■ EXERCISE REQUIREMENTS
Count up the lines below in which the string "recovery" appears. The reply should be that number alone.

(THE RECORDS begins)

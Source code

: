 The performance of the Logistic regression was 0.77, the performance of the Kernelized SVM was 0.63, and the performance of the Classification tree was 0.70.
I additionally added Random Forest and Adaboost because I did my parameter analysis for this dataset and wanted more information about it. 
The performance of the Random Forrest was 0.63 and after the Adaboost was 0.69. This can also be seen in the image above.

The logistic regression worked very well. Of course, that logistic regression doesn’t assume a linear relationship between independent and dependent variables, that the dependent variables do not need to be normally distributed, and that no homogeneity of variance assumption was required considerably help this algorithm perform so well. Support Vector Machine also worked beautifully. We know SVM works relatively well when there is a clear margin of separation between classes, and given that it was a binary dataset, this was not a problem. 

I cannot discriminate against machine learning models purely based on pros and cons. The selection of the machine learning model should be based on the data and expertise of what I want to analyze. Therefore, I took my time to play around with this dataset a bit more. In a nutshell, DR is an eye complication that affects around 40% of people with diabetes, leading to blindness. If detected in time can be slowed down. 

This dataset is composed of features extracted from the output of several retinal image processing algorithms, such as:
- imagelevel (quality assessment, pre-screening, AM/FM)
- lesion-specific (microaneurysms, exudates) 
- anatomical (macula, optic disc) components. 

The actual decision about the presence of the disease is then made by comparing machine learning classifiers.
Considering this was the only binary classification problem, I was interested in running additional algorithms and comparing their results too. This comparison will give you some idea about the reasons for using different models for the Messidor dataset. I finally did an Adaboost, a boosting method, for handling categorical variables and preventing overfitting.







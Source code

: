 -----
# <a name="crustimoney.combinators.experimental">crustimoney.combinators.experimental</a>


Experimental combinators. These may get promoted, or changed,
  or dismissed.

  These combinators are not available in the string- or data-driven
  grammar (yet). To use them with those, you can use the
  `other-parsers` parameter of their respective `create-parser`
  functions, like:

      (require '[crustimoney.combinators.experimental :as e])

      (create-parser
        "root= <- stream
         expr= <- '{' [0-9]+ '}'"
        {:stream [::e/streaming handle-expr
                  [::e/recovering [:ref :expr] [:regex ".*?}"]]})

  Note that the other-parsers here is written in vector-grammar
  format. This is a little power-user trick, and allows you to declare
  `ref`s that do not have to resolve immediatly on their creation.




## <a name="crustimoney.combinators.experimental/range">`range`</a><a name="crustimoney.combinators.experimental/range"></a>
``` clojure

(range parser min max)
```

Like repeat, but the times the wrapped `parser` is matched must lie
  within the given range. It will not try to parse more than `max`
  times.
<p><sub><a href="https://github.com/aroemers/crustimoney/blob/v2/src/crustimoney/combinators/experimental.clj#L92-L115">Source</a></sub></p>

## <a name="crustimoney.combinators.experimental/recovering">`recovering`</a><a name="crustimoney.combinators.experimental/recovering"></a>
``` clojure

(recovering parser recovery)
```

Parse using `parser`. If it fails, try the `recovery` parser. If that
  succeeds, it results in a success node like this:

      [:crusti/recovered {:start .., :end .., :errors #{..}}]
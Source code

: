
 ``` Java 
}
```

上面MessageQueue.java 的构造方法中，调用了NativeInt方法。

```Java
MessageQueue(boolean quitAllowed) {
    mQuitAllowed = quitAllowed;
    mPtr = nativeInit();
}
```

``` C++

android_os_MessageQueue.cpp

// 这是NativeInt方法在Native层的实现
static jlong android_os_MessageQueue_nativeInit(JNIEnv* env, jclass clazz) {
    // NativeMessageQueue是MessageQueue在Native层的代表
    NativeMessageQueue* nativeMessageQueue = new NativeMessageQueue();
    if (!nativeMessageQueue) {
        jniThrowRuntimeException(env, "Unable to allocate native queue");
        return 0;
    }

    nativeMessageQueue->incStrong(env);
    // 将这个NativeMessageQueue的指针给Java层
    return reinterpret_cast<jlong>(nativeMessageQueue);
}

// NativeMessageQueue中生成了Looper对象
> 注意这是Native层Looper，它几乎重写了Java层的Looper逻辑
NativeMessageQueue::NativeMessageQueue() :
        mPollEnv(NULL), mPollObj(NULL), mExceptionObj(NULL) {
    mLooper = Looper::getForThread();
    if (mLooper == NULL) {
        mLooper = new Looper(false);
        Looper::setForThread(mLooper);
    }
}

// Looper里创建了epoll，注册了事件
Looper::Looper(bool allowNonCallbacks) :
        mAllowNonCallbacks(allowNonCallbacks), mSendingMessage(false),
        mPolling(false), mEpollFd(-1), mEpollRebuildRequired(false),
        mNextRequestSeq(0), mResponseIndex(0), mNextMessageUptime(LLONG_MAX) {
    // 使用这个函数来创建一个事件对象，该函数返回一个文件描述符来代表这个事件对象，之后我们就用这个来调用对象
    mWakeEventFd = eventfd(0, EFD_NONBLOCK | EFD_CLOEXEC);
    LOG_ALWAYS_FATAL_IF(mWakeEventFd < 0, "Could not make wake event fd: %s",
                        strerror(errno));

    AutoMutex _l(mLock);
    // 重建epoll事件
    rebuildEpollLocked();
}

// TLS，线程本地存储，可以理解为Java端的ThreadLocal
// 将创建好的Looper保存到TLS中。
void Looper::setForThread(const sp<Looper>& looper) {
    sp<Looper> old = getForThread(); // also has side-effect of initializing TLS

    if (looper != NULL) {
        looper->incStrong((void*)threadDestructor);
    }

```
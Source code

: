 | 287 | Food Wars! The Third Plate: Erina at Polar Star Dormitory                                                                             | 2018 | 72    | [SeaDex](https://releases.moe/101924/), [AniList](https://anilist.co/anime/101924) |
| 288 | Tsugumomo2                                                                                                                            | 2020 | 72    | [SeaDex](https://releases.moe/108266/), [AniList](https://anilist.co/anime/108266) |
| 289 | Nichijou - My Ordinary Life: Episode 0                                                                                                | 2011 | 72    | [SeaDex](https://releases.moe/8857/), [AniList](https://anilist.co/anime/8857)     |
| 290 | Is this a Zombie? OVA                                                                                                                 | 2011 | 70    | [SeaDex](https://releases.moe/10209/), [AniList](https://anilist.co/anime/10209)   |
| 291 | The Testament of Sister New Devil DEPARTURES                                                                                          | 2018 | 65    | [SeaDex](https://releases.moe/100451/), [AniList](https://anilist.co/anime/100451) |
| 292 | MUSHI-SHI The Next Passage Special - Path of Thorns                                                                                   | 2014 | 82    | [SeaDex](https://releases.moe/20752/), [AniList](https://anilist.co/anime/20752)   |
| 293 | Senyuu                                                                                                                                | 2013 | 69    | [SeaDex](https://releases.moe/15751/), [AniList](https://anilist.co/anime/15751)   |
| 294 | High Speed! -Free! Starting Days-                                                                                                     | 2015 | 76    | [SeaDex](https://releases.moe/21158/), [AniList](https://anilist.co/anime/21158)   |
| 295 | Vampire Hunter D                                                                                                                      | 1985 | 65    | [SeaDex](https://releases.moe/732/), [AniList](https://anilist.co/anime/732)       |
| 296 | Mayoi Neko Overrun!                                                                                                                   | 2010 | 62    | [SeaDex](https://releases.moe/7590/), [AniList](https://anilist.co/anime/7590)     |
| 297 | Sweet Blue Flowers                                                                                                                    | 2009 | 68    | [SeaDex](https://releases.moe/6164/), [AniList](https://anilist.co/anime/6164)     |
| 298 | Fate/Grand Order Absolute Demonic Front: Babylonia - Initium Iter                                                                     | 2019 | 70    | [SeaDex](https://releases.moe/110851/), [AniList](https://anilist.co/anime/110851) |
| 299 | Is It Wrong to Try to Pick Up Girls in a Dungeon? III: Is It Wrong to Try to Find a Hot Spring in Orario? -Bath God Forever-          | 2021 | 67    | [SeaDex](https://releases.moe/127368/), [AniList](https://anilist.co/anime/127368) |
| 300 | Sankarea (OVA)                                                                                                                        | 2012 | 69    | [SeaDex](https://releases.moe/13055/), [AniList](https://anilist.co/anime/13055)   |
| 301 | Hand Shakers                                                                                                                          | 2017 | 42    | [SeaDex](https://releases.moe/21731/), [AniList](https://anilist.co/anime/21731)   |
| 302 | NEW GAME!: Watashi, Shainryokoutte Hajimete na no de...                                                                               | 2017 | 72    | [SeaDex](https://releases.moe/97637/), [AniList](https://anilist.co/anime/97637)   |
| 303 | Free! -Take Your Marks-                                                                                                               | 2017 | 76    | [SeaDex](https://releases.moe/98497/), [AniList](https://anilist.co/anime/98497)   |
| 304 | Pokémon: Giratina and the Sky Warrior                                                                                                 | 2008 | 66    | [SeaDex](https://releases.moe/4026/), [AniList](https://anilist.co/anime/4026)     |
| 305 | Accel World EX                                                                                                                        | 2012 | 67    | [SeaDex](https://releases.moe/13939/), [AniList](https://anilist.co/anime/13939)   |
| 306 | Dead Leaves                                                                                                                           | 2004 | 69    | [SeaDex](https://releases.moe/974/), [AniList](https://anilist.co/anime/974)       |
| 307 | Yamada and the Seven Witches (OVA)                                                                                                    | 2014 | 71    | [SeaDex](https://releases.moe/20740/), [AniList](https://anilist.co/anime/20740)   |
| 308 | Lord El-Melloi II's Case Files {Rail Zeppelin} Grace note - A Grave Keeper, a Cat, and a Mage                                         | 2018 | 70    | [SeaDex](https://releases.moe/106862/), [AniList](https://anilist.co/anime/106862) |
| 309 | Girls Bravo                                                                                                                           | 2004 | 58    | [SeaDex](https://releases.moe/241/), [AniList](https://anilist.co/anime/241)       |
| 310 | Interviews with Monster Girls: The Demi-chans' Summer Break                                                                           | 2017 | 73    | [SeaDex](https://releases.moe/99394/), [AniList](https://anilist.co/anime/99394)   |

(THE RECORDS ends)

■ OUTPUT FOR THIS EXERCISE
2